**TO DO**
Every entry below is to be copied exactly, apart from any picture it holds.

•••

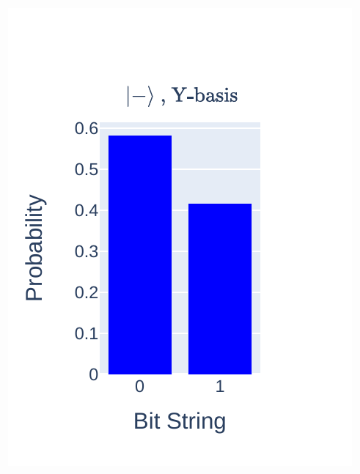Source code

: \documentclass[journal]{IEEEtran}
\begin{document}
\begin{figure}
\begin{subfigure}{0.2\textwidth}
        \includegraphics[scale=0.8, trim={35 20 10 25}, clip]{figures/state_teleport/minus_y_results.pdf}
    \end{subfigure}
    \begin{subfigure}{0.2\textwidth}
        \centering

\end{subfigure}
\end{figure}
\end{document}
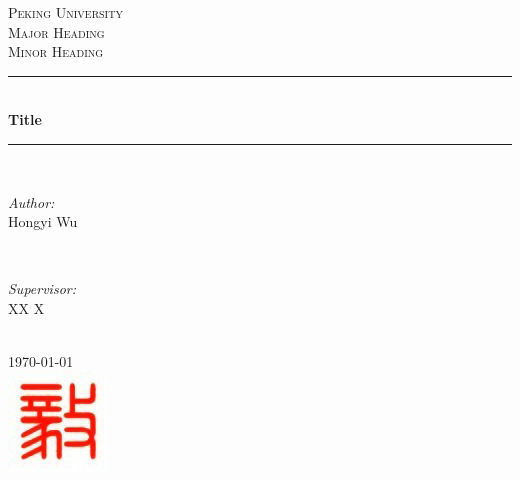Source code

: \documentclass[12pt,a4paper]{article} %
\begin{document}

\begin{titlepage}

\newcommand{\HRule}{\rule{\linewidth}{0.5mm}} %

\center %

\textsc{\LARGE Peking University }\\[1.5cm] %
\textsc{\Large Major Heading}\\[0.5cm] %
\textsc{\large Minor Heading}\\[0.5cm] %

\HRule \\[0.4cm]
{ \huge \bfseries Title}\\[0.4cm] %
\HRule \\[1.5cm]

\begin{minipage}{0.4\textwidth}
\begin{flushleft} \large
\emph{Author:}\\
Hongyi Wu %
\end{flushleft}
\end{minipage}
~
\begin{minipage}{0.4\textwidth}
\begin{flushright} \large
\emph{Supervisor:} \\
XX X  %
\end{flushright}
\end{minipage}\\[4cm]

{\large \today}\\[3cm] %

\includegraphics{logo.jpeg}\\[1cm] %

\vfill %

\end{titlepage}
\end{document}
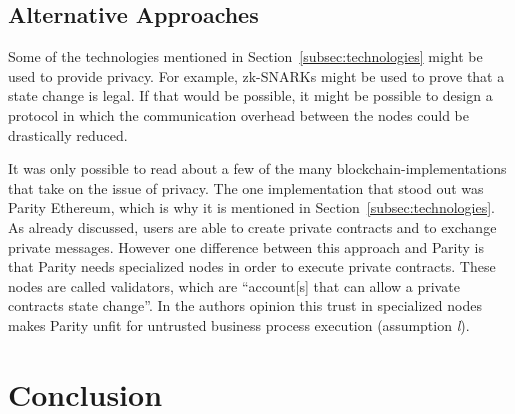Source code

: \documentclass[runningheads]{llncs}
\newcommand{\comment}[1]{}
\newcommand{\ber}[1]{\textit{#1}}
\newcommand{\refsec}[1]{Section~\ref{#1}}
\newcommand{\quotel}{``}
\newcommand{\quoter}{''}
\begin{document}
\subsection{Alternative Approaches} \label{subsec:alternative}

Some of the technologies mentioned in \refsec{subsec:technologies} might be used to provide privacy. For example, zk-SNARKs might be used to prove that a state change is legal. If that would be possible, it might be possible to design a protocol in which the communication overhead between the nodes could be drastically reduced. 


It was only possible to read about a few of the many block\-chain-im\-ple\-men\-ta\-tions that take on the issue of privacy. The one implementation that stood out was Parity Ethereum, which is why it is mentioned in \refsec{subsec:technologies}. As already discussed, users are able to create private contracts and to exchange private messages. However one difference between this approach and Parity is that Parity needs specialized nodes in order to execute private contracts. These nodes are called validators, which are \quotel account[s] that can allow a private contracts state change\quoter  \cite{parity}. In the authors opinion this trust in specialized nodes makes Parity unfit for untrusted business process execution (assumption \ber{l}).

\comment{
We would also like to mention Parity Ethereum. With Parity, users are able to hide private contracts in public contracts  and to exchange private messages. However for private contract execution Parity is relying on validators, \quotel account[s] that can allow a private contract's state change\quoter  \cite{parity}. In our understanding this makes Parity unfit for for untrusted business process execution, since, like private blockchains, it requires trust in one or multiple nodes.

\todo{Parity comparison}
}
\section{Conclusion} \label{sec:conclusion}

\comment{
\begin{itemize}
    \item How could mentioned in \refsec{subsec:technologies} improve \refsec{sec:eval}?
    \item How did it work out in the end? 
\end{itemize}}
\end{document}
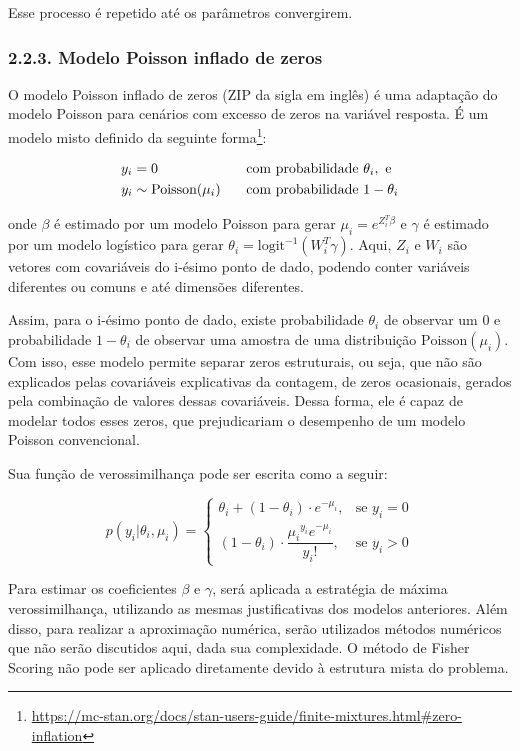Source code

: \documentclass[
]{article}
\begin{document}
Esse processo é repetido até os parâmetros convergirem.

\subsubsection{2.2.3. Modelo Poisson inflado de
zeros}\label{modelo-poisson-inflado-de-zeros}

O modelo Poisson inflado de zeros (ZIP da sigla em inglês) é uma
adaptação do modelo Poisson para cenários com excesso de zeros na
variável resposta. É um modelo misto definido da seguinte
forma\footnote{\url{https://mc-stan.org/docs/stan-users-guide/finite-mixtures.html\#zero-inflation}}:

\[
\begin{aligned}
y_i = 0 \hspace{6em} &\text{ com probabilidade } \theta_i, \text{ e} \\
y_i \sim \text{Poisson}(\mu_i) \hspace{1.5em} &\text{  com probabilidade } 1-\theta_i
\end{aligned}
\]

onde \(\beta\) é estimado por um modelo Poisson para gerar
\(\mu_i = e^{Z_i^T\beta}\) e \(\gamma\) é estimado por um modelo
logístico para gerar \(\theta_i = \text{logit}^{-1}(W_i^T\gamma)\).
Aqui, \(Z_i\) e \(W_i\) são vetores com covariáveis do i-ésimo ponto de
dado, podendo conter variáveis diferentes ou comuns e até dimensões
diferentes.

Assim, para o i-ésimo ponto de dado, existe probabilidade \(\theta_i\)
de observar um 0 e probabilidade \(1-\theta_i\) de observar uma amostra
de uma distribuição \(\text{Poisson}(\mu_i)\). Com isso, esse modelo
permite separar zeros estruturais, ou seja, que não são explicados pelas
covariáveis explicativas da contagem, de zeros ocasionais, gerados pela
combinação de valores dessas covariáveis. Dessa forma, ele é capaz de
modelar todos esses zeros, que prejudicariam o desempenho de um modelo
Poisson convencional.

Sua função de verossimilhança pode ser escrita como a seguir:

\[
p(y_i | \theta_i, \mu_i) = 
\begin{cases}
\theta_i + (1-\theta_i) \cdot e^{-\mu_i}, & \text{se } y_i = 0 \\
(1-\theta_i) \cdot \dfrac{{\mu_i}^{y_i} e^{-\mu_i}}{y_i!}, & \text{se } y_i > 0
\end{cases}
\]

Para estimar os coeficientes \(\beta\) e \(\gamma\), será aplicada a
estratégia de máxima verossimilhança, utilizando as mesmas
justificativas dos modelos anteriores. Além disso, para realizar a
aproximação numérica, serão utilizados métodos numéricos que não serão
discutidos aqui, dada sua complexidade. O método de Fisher Scoring não
pode ser aplicado diretamente devido à estrutura mista do problema.
\end{document}
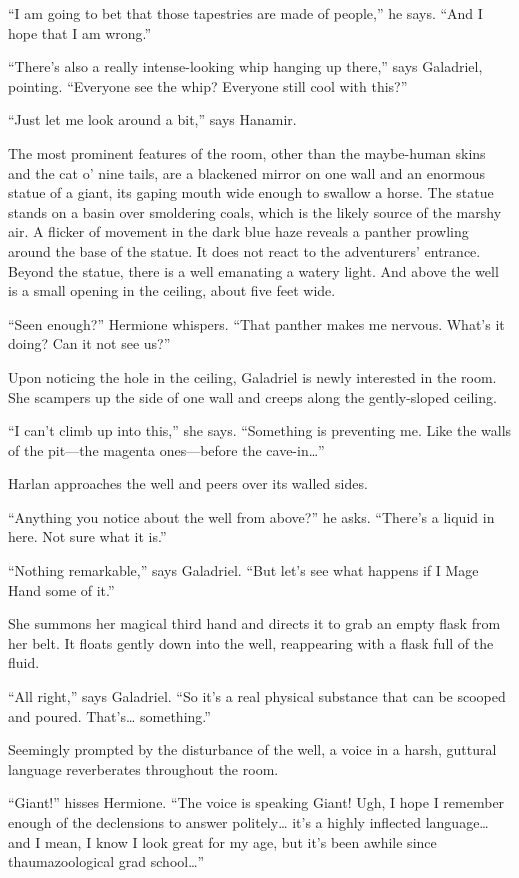 \documentclass[smalldemyvopaper,11pt,twoside,onecolumn,openright,extrafontsizes]{memoir}
\begin{document}
``I am going to bet that those tapestries are made of people,'' he says.
``And I hope that I am wrong.''

``There's also a really intense-looking whip hanging up there,'' says
Galadriel, pointing. ``Everyone see the whip? Everyone still cool with
this?''

``Just let me look around a bit,'' says Hanamir.

The most prominent features of the room, other than the maybe-human
skins and the cat o' nine tails, are a blackened mirror on one wall and
an enormous statue of a giant, its gaping mouth wide enough to swallow a
horse. The statue stands on a basin over smoldering coals, which is the
likely source of the marshy air. A flicker of movement in the dark blue
haze reveals a panther prowling around the base of the statue. It does
not react to the adventurers' entrance. Beyond the statue, there is a
well emanating a watery light. And above the well is a small opening in
the ceiling, about five feet wide.

``Seen enough?'' Hermione whispers. ``That panther makes me nervous.
What's it doing? Can it not see us?''

Upon noticing the hole in the ceiling, Galadriel is newly interested in
the room. She scampers up the side of one wall and creeps along the
gently-sloped ceiling.

``I can't climb up into this,'' she says. ``Something is preventing me.
Like the walls of the pit---the magenta ones---before the
cave-in\ldots{}''

Harlan approaches the well and peers over its walled sides.

``Anything you notice about the well from above?'' he asks. ``There's a
liquid in here. Not sure what it is.''

``Nothing remarkable,'' says Galadriel. ``But let's see what happens if
I Mage Hand some of it.''

She summons her magical third hand and directs it to grab an empty flask
from her belt. It floats gently down into the well, reappearing with a
flask full of the fluid.

``All right,'' says Galadriel. ``So it's a real physical substance that
can be scooped and poured. That's\ldots{} something.''

Seemingly prompted by the disturbance of the well, a voice in a harsh,
guttural language reverberates throughout the room.

``Giant!'' hisses Hermione. ``The voice is speaking Giant! Ugh, I hope I
remember enough of the declensions to answer politely\ldots{} it's a
highly inflected language\ldots{} and I mean, I know I look great for my
age, but it's been awhile since thaumazoological grad school\ldots{}''
\end{document}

•••

**THE ANSWER**
Source code

: \documentclass[journal]{IEEEtran}
\begin{document}
\begin{figure}
\begin{subfigure}{0.2\textwidth}
        \includegraphics[scale=0.8, trim={35 20 10 25}, clip]{figures/state_teleport/minus_y_results.pdf}
    \end{subfigure}
    \begin{subfigure}{0.2\textwidth}
        \centering

\end{subfigure}
\end{figure}
\end{document}
Source code

: \documentclass[12pt,a4paper]{article} %
\begin{document}

\begin{titlepage}

\newcommand{\HRule}{\rule{\linewidth}{0.5mm}} %

\center %

\textsc{\LARGE Peking University }\\[1.5cm] %
\textsc{\Large Major Heading}\\[0.5cm] %
\textsc{\large Minor Heading}\\[0.5cm] %

\HRule \\[0.4cm]
{ \huge \bfseries Title}\\[0.4cm] %
\HRule \\[1.5cm]

\begin{minipage}{0.4\textwidth}
\begin{flushleft} \large
\emph{Author:}\\
Hongyi Wu %
\end{flushleft}
\end{minipage}
~
\begin{minipage}{0.4\textwidth}
\begin{flushright} \large
\emph{Supervisor:} \\
XX X  %
\end{flushright}
\end{minipage}\\[4cm]

{\large \today}\\[3cm] %

\includegraphics{logo.jpeg}\\[1cm] %

\vfill %

\end{titlepage}
\end{document}
Source code

: \documentclass[runningheads]{llncs}
\newcommand{\comment}[1]{}
\newcommand{\ber}[1]{\textit{#1}}
\newcommand{\refsec}[1]{Section~\ref{#1}}
\newcommand{\quotel}{``}
\newcommand{\quoter}{''}
\begin{document}
\subsection{Alternative Approaches} \label{subsec:alternative}

Some of the technologies mentioned in \refsec{subsec:technologies} might be used to provide privacy. For example, zk-SNARKs might be used to prove that a state change is legal. If that would be possible, it might be possible to design a protocol in which the communication overhead between the nodes could be drastically reduced. 


It was only possible to read about a few of the many block\-chain-im\-ple\-men\-ta\-tions that take on the issue of privacy. The one implementation that stood out was Parity Ethereum, which is why it is mentioned in \refsec{subsec:technologies}. As already discussed, users are able to create private contracts and to exchange private messages. However one difference between this approach and Parity is that Parity needs specialized nodes in order to execute private contracts. These nodes are called validators, which are \quotel account[s] that can allow a private contracts state change\quoter  \cite{parity}. In the authors opinion this trust in specialized nodes makes Parity unfit for untrusted business process execution (assumption \ber{l}).

\comment{
We would also like to mention Parity Ethereum. With Parity, users are able to hide private contracts in public contracts  and to exchange private messages. However for private contract execution Parity is relying on validators, \quotel account[s] that can allow a private contract's state change\quoter  \cite{parity}. In our understanding this makes Parity unfit for for untrusted business process execution, since, like private blockchains, it requires trust in one or multiple nodes.

\todo{Parity comparison}
}
\section{Conclusion} \label{sec:conclusion}

\comment{
\begin{itemize}
    \item How could mentioned in \refsec{subsec:technologies} improve \refsec{sec:eval}?
    \item How did it work out in the end? 
\end{itemize}}
\end{document}
Source code

: \documentclass[
]{article}
\begin{document}
Esse processo é repetido até os parâmetros convergirem.

\subsubsection{2.2.3. Modelo Poisson inflado de
zeros}\label{modelo-poisson-inflado-de-zeros}

O modelo Poisson inflado de zeros (ZIP da sigla em inglês) é uma
adaptação do modelo Poisson para cenários com excesso de zeros na
variável resposta. É um modelo misto definido da seguinte
forma\footnote{\url{https://mc-stan.org/docs/stan-users-guide/finite-mixtures.html\#zero-inflation}}:

\[
\begin{aligned}
y_i = 0 \hspace{6em} &\text{ com probabilidade } \theta_i, \text{ e} \\
y_i \sim \text{Poisson}(\mu_i) \hspace{1.5em} &\text{  com probabilidade } 1-\theta_i
\end{aligned}
\]

onde \(\beta\) é estimado por um modelo Poisson para gerar
\(\mu_i = e^{Z_i^T\beta}\) e \(\gamma\) é estimado por um modelo
logístico para gerar \(\theta_i = \text{logit}^{-1}(W_i^T\gamma)\).
Aqui, \(Z_i\) e \(W_i\) são vetores com covariáveis do i-ésimo ponto de
dado, podendo conter variáveis diferentes ou comuns e até dimensões
diferentes.

Assim, para o i-ésimo ponto de dado, existe probabilidade \(\theta_i\)
de observar um 0 e probabilidade \(1-\theta_i\) de observar uma amostra
de uma distribuição \(\text{Poisson}(\mu_i)\). Com isso, esse modelo
permite separar zeros estruturais, ou seja, que não são explicados pelas
covariáveis explicativas da contagem, de zeros ocasionais, gerados pela
combinação de valores dessas covariáveis. Dessa forma, ele é capaz de
modelar todos esses zeros, que prejudicariam o desempenho de um modelo
Poisson convencional.

Sua função de verossimilhança pode ser escrita como a seguir:

\[
p(y_i | \theta_i, \mu_i) = 
\begin{cases}
\theta_i + (1-\theta_i) \cdot e^{-\mu_i}, & \text{se } y_i = 0 \\
(1-\theta_i) \cdot \dfrac{{\mu_i}^{y_i} e^{-\mu_i}}{y_i!}, & \text{se } y_i > 0
\end{cases}
\]

Para estimar os coeficientes \(\beta\) e \(\gamma\), será aplicada a
estratégia de máxima verossimilhança, utilizando as mesmas
justificativas dos modelos anteriores. Além disso, para realizar a
aproximação numérica, serão utilizados métodos numéricos que não serão
discutidos aqui, dada sua complexidade. O método de Fisher Scoring não
pode ser aplicado diretamente devido à estrutura mista do problema.
\end{document}
 \documentclass[smalldemyvopaper,11pt,twoside,onecolumn,openright,extrafontsizes]{memoir}
\begin{document}
``I am going to bet that those tapestries are made of people,'' he says.
``And I hope that I am wrong.''

``There's also a really intense-looking whip hanging up there,'' says
Galadriel, pointing. ``Everyone see the whip? Everyone still cool with
this?''

``Just let me look around a bit,'' says Hanamir.

The most prominent features of the room, other than the maybe-human
skins and the cat o' nine tails, are a blackened mirror on one wall and
an enormous statue of a giant, its gaping mouth wide enough to swallow a
horse. The statue stands on a basin over smoldering coals, which is the
likely source of the marshy air. A flicker of movement in the dark blue
haze reveals a panther prowling around the base of the statue. It does
not react to the adventurers' entrance. Beyond the statue, there is a
well emanating a watery light. And above the well is a small opening in
the ceiling, about five feet wide.

``Seen enough?'' Hermione whispers. ``That panther makes me nervous.
What's it doing? Can it not see us?''

Upon noticing the hole in the ceiling, Galadriel is newly interested in
the room. She scampers up the side of one wall and creeps along the
gently-sloped ceiling.

``I can't climb up into this,'' she says. ``Something is preventing me.
Like the walls of the pit---the magenta ones---before the
cave-in\ldots{}''

Harlan approaches the well and peers over its walled sides.

``Anything you notice about the well from above?'' he asks. ``There's a
liquid in here. Not sure what it is.''

``Nothing remarkable,'' says Galadriel. ``But let's see what happens if
I Mage Hand some of it.''

She summons her magical third hand and directs it to grab an empty flask
from her belt. It floats gently down into the well, reappearing with a
flask full of the fluid.

``All right,'' says Galadriel. ``So it's a real physical substance that
can be scooped and poured. That's\ldots{} something.''

Seemingly prompted by the disturbance of the well, a voice in a harsh,
guttural language reverberates throughout the room.

``Giant!'' hisses Hermione. ``The voice is speaking Giant! Ugh, I hope I
remember enough of the declensions to answer politely\ldots{} it's a
highly inflected language\ldots{} and I mean, I know I look great for my
age, but it's been awhile since thaumazoological grad school\ldots{}''
\end{document}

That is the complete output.